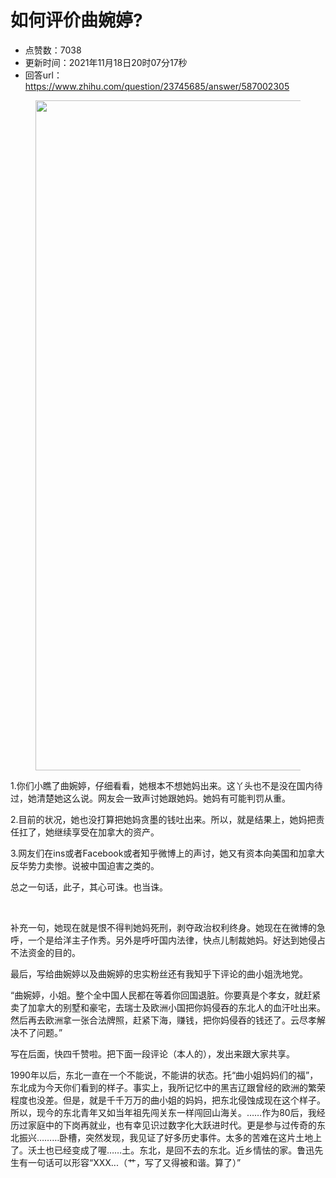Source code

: # 如何评价曲婉婷?
- 点赞数：7038
- 更新时间：2021年11月18日20时07分17秒
- 回答url：https://www.zhihu.com/question/23745685/answer/587002305
<body>
 <p></p>
 <figure data-size="normal">
  <img src="https://picx.zhimg.com/50/v2-6b2a9c1fe0b8c3af5097112a460b2c8e_720w.jpg?source=1940ef5c" data-rawwidth="1072" data-rawheight="1232" data-size="normal" data-original-token="v2-070084ccd0263b141ded7d756a643822" data-default-watermark-src="https://picx.zhimg.com/50/v2-5993765d9c9cbe1d1371fe6c1f964dd1_720w.jpg?source=1940ef5c" class="origin_image zh-lightbox-thumb" width="1072" data-original="https://pica.zhimg.com/v2-6b2a9c1fe0b8c3af5097112a460b2c8e_r.jpg?source=1940ef5c">
 </figure>
 <p data-pid="EIuB9s9i">1.你们小瞧了曲婉婷，仔细看看，她根本不想她妈出来。这丫头也不是没在国内待过，她清楚她这么说。网友会一致声讨她跟她妈。她妈有可能判罚从重。</p>
 <p data-pid="wGRrlsYR">2.目前的状况，她也没打算把她妈贪墨的钱吐出来。所以，就是结果上，她妈把责任扛了，她继续享受在加拿大的资产。</p>
 <p data-pid="q_J8u3aV">3.网友们在ins或者Facebook或者知乎微博上的声讨，她又有资本向美国和加拿大反华势力卖惨。说被中国迫害之类的。</p>
 <p data-pid="tZZ_kNAp">总之一句话，此子，其心可诛。也当诛。</p>
 <p class="ztext-empty-paragraph"><br></p>
 <p data-pid="UzHSuoDw">补充一句，她现在就是恨不得判她妈死刑，剥夺政治权利终身。她现在在微博的急呼，一个是给洋主子作秀。另外是呼吁国内法律，快点儿制裁她妈。好达到她侵占不法资金的目的。</p>
 <p data-pid="0qDBrVDR">最后，写给曲婉婷以及曲婉婷的忠实粉丝还有我知乎下评论的曲小姐洗地党。</p>
 <p data-pid="rqfM0Yd9">“曲婉婷，小姐。整个全中国人民都在等着你回国退脏。你要真是个孝女，就赶紧卖了加拿大的别墅和豪宅，去瑞士及欧洲小国把你妈侵吞的东北人的血汗吐出来。然后再去欧洲拿一张合法牌照，赶紧下海，赚钱，把你妈侵吞的钱还了。云尽孝解决不了问题。”</p>
 <p data-pid="84WqDXOR">写在后面，快四千赞啦。把下面一段评论（本人的），发出来跟大家共享。</p>
 <p data-pid="NPsPJjcP">1990年以后，东北一直在一个不能说，不能讲的状态。托“曲小姐妈妈们的福”，东北成为今天你们看到的样子。事实上，我所记忆中的黑吉辽跟曾经的欧洲的繁荣程度也没差。但是，就是千千万万的曲小姐的妈妈，把东北侵蚀成现在这个样子。所以，现今的东北青年又如当年祖先闯关东一样闯回山海关。……作为80后，我经历过家庭中的下岗再就业，也有幸见识过数字化大跃进时代。更是参与过传奇的东北振兴………卧槽，突然发现，我见证了好多历史事件。太多的苦难在这片土地上了。沃土也已经变成了喔……土。东北，是回不去的东北。近乡情怯的家。鲁迅先生有一句话可以形容“XXX...（艹，写了又得被和谐。算了）”</p>
</body>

###

Set down all the lines above exactly as they appear, with no pictures.

Source code

: # 如何评价曲婉婷?
- 点赞数：7038
- 更新时间：2021年11月18日20时07分17秒
- 回答url：https://www.zhihu.com/question/23745685/answer/587002305
<body>
 <p></p>
 <figure data-size="normal">
  <img src="https://picx.zhimg.com/50/v2-6b2a9c1fe0b8c3af5097112a460b2c8e_720w.jpg?source=1940ef5c" data-rawwidth="1072" data-rawheight="1232" data-size="normal" data-original-token="v2-070084ccd0263b141ded7d756a643822" data-default-watermark-src="https://picx.zhimg.com/50/v2-5993765d9c9cbe1d1371fe6c1f964dd1_720w.jpg?source=1940ef5c" class="origin_image zh-lightbox-thumb" width="1072" data-original="https://pica.zhimg.com/v2-6b2a9c1fe0b8c3af5097112a460b2c8e_r.jpg?source=1940ef5c">
 </figure>
 <p data-pid="EIuB9s9i">1.你们小瞧了曲婉婷，仔细看看，她根本不想她妈出来。这丫头也不是没在国内待过，她清楚她这么说。网友会一致声讨她跟她妈。她妈有可能判罚从重。</p>
 <p data-pid="wGRrlsYR">2.目前的状况，她也没打算把她妈贪墨的钱吐出来。所以，就是结果上，她妈把责任扛了，她继续享受在加拿大的资产。</p>
 <p data-pid="q_J8u3aV">3.网友们在ins或者Facebook或者知乎微博上的声讨，她又有资本向美国和加拿大反华势力卖惨。说被中国迫害之类的。</p>
 <p data-pid="tZZ_kNAp">总之一句话，此子，其心可诛。也当诛。</p>
 <p class="ztext-empty-paragraph"><br></p>
 <p data-pid="UzHSuoDw">补充一句，她现在就是恨不得判她妈死刑，剥夺政治权利终身。她现在在微博的急呼，一个是给洋主子作秀。另外是呼吁国内法律，快点儿制裁她妈。好达到她侵占不法资金的目的。</p>
 <p data-pid="0qDBrVDR">最后，写给曲婉婷以及曲婉婷的忠实粉丝还有我知乎下评论的曲小姐洗地党。</p>
 <p data-pid="rqfM0Yd9">“曲婉婷，小姐。整个全中国人民都在等着你回国退脏。你要真是个孝女，就赶紧卖了加拿大的别墅和豪宅，去瑞士及欧洲小国把你妈侵吞的东北人的血汗吐出来。然后再去欧洲拿一张合法牌照，赶紧下海，赚钱，把你妈侵吞的钱还了。云尽孝解决不了问题。”</p>
 <p data-pid="84WqDXOR">写在后面，快四千赞啦。把下面一段评论（本人的），发出来跟大家共享。</p>
 <p data-pid="NPsPJjcP">1990年以后，东北一直在一个不能说，不能讲的状态。托“曲小姐妈妈们的福”，东北成为今天你们看到的样子。事实上，我所记忆中的黑吉辽跟曾经的欧洲的繁荣程度也没差。但是，就是千千万万的曲小姐的妈妈，把东北侵蚀成现在这个样子。所以，现今的东北青年又如当年祖先闯关东一样闯回山海关。……作为80后，我经历过家庭中的下岗再就业，也有幸见识过数字化大跃进时代。更是参与过传奇的东北振兴………卧槽，突然发现，我见证了好多历史事件。太多的苦难在这片土地上了。沃土也已经变成了喔……土。东北，是回不去的东北。近乡情怯的家。鲁迅先生有一句话可以形容“XXX...（艹，写了又得被和谐。算了）”</p>
</body>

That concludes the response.